- PROMPT: The answer should hold nothing but the lines from the one with "1.9210972721792913 × 10^273 |" through the end of the listing below, each exactly as written.

- MATERIAL PROVIDED:
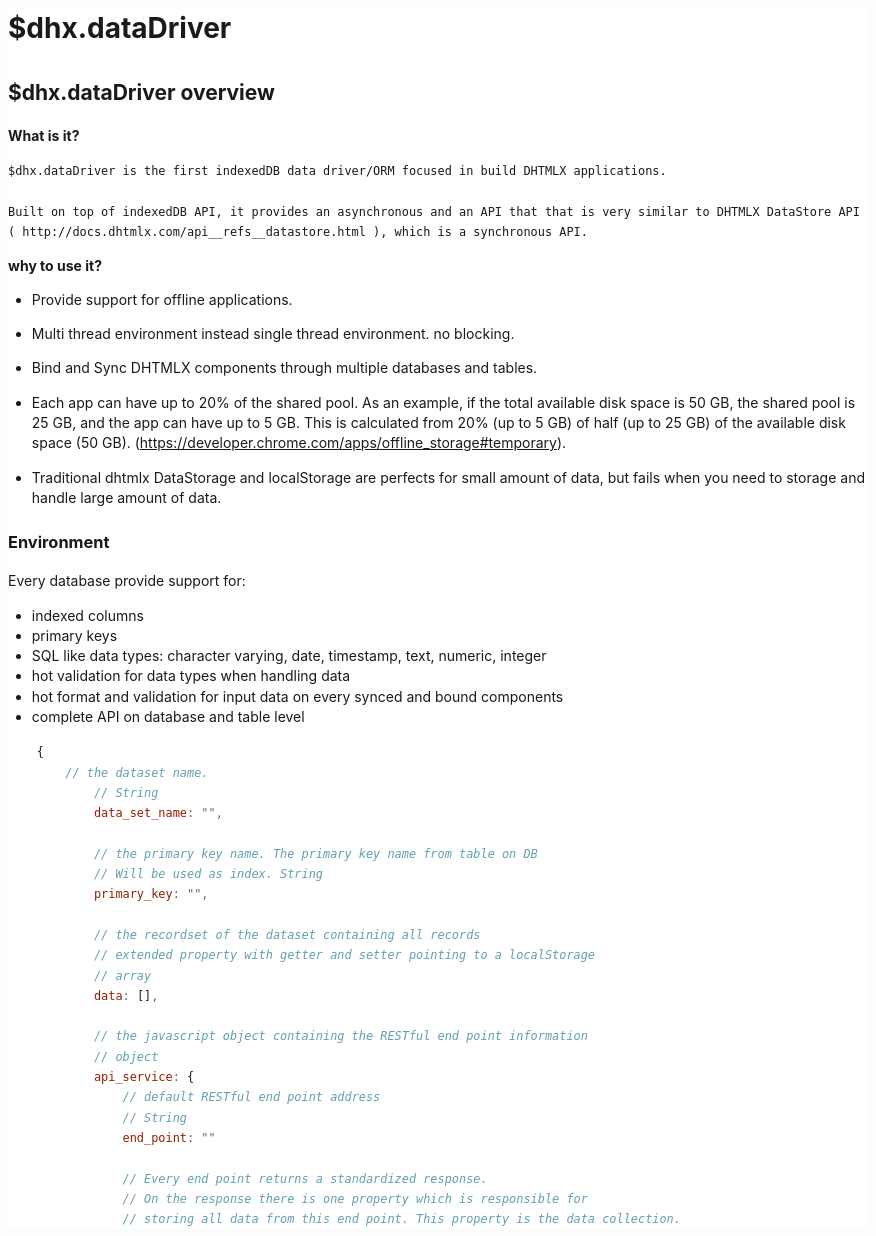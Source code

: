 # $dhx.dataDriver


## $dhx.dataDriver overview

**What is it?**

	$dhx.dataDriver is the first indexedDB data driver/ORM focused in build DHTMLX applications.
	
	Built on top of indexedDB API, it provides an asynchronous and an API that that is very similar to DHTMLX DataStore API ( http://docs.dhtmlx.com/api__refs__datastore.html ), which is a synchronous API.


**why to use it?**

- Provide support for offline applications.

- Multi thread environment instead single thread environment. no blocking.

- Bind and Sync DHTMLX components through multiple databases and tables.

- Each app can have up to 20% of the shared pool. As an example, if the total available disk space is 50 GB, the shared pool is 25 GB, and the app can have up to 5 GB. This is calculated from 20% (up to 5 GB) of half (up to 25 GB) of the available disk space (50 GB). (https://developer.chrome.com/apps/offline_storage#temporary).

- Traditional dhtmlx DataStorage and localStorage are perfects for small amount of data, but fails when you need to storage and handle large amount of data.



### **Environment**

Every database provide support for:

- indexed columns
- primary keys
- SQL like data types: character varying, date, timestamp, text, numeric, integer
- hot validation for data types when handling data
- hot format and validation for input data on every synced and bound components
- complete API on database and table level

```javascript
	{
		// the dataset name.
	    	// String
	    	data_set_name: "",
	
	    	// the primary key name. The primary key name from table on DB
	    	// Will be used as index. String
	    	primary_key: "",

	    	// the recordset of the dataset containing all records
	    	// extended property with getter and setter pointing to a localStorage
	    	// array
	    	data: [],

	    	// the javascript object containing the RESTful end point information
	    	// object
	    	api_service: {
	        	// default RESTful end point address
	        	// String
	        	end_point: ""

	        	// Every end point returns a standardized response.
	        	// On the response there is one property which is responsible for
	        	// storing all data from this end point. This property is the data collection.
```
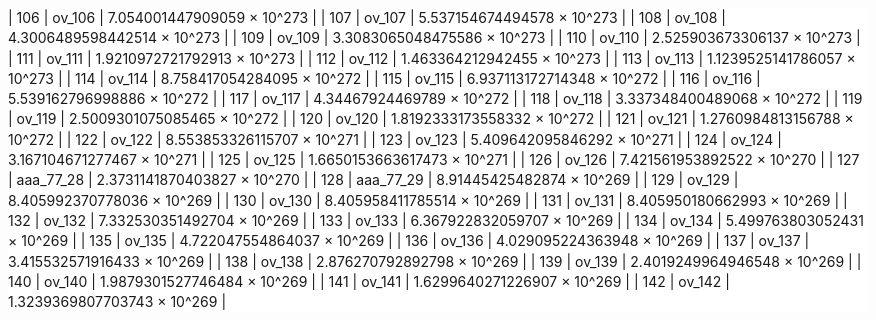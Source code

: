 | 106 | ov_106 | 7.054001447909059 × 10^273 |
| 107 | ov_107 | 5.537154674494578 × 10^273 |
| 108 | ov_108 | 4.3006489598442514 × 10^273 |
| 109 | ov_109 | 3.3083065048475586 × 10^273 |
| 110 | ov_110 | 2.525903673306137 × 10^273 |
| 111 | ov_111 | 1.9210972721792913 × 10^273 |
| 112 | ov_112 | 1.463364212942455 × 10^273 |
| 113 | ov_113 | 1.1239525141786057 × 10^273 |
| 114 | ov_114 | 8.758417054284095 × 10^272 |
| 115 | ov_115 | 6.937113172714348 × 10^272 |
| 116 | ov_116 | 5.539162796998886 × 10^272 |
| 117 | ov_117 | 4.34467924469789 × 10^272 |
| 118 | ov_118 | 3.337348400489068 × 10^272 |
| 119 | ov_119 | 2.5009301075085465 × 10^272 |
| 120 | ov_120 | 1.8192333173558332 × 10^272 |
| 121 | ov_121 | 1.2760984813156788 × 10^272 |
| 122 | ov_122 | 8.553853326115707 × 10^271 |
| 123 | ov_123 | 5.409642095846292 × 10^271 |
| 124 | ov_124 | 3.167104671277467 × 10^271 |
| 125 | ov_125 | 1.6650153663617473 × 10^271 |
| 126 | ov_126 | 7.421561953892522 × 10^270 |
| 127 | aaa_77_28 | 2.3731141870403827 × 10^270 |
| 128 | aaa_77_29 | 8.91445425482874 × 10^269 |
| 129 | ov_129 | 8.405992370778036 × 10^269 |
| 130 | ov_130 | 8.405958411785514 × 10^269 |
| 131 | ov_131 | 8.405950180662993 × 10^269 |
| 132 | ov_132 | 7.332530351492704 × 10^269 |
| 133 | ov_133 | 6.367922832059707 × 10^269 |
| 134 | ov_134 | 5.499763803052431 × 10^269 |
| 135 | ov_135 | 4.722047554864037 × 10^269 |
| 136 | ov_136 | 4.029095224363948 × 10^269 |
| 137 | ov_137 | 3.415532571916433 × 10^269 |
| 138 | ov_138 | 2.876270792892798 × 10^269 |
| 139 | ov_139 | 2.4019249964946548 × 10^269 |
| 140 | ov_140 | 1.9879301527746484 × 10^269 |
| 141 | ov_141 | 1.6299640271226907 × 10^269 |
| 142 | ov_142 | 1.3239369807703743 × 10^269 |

- TASK SOLUTION:
| 111 | ov_111 | 1.9210972721792913 × 10^273 |
| 112 | ov_112 | 1.463364212942455 × 10^273 |
| 113 | ov_113 | 1.1239525141786057 × 10^273 |
| 114 | ov_114 | 8.758417054284095 × 10^272 |
| 115 | ov_115 | 6.937113172714348 × 10^272 |
| 116 | ov_116 | 5.539162796998886 × 10^272 |
| 117 | ov_117 | 4.34467924469789 × 10^272 |
| 118 | ov_118 | 3.337348400489068 × 10^272 |
| 119 | ov_119 | 2.5009301075085465 × 10^272 |
| 120 | ov_120 | 1.8192333173558332 × 10^272 |
| 121 | ov_121 | 1.2760984813156788 × 10^272 |
| 122 | ov_122 | 8.553853326115707 × 10^271 |
| 123 | ov_123 | 5.409642095846292 × 10^271 |
| 124 | ov_124 | 3.167104671277467 × 10^271 |
| 125 | ov_125 | 1.6650153663617473 × 10^271 |
| 126 | ov_126 | 7.421561953892522 × 10^270 |
| 127 | aaa_77_28 | 2.3731141870403827 × 10^270 |
| 128 | aaa_77_29 | 8.91445425482874 × 10^269 |
| 129 | ov_129 | 8.405992370778036 × 10^269 |
| 130 | ov_130 | 8.405958411785514 × 10^269 |
| 131 | ov_131 | 8.405950180662993 × 10^269 |
| 132 | ov_132 | 7.332530351492704 × 10^269 |
| 133 | ov_133 | 6.367922832059707 × 10^269 |
| 134 | ov_134 | 5.499763803052431 × 10^269 |
| 135 | ov_135 | 4.722047554864037 × 10^269 |
| 136 | ov_136 | 4.029095224363948 × 10^269 |
| 137 | ov_137 | 3.415532571916433 × 10^269 |
| 138 | ov_138 | 2.876270792892798 × 10^269 |
| 139 | ov_139 | 2.4019249964946548 × 10^269 |
| 140 | ov_140 | 1.9879301527746484 × 10^269 |
| 141 | ov_141 | 1.6299640271226907 × 10^269 |
| 142 | ov_142 | 1.3239369807703743 × 10^269 |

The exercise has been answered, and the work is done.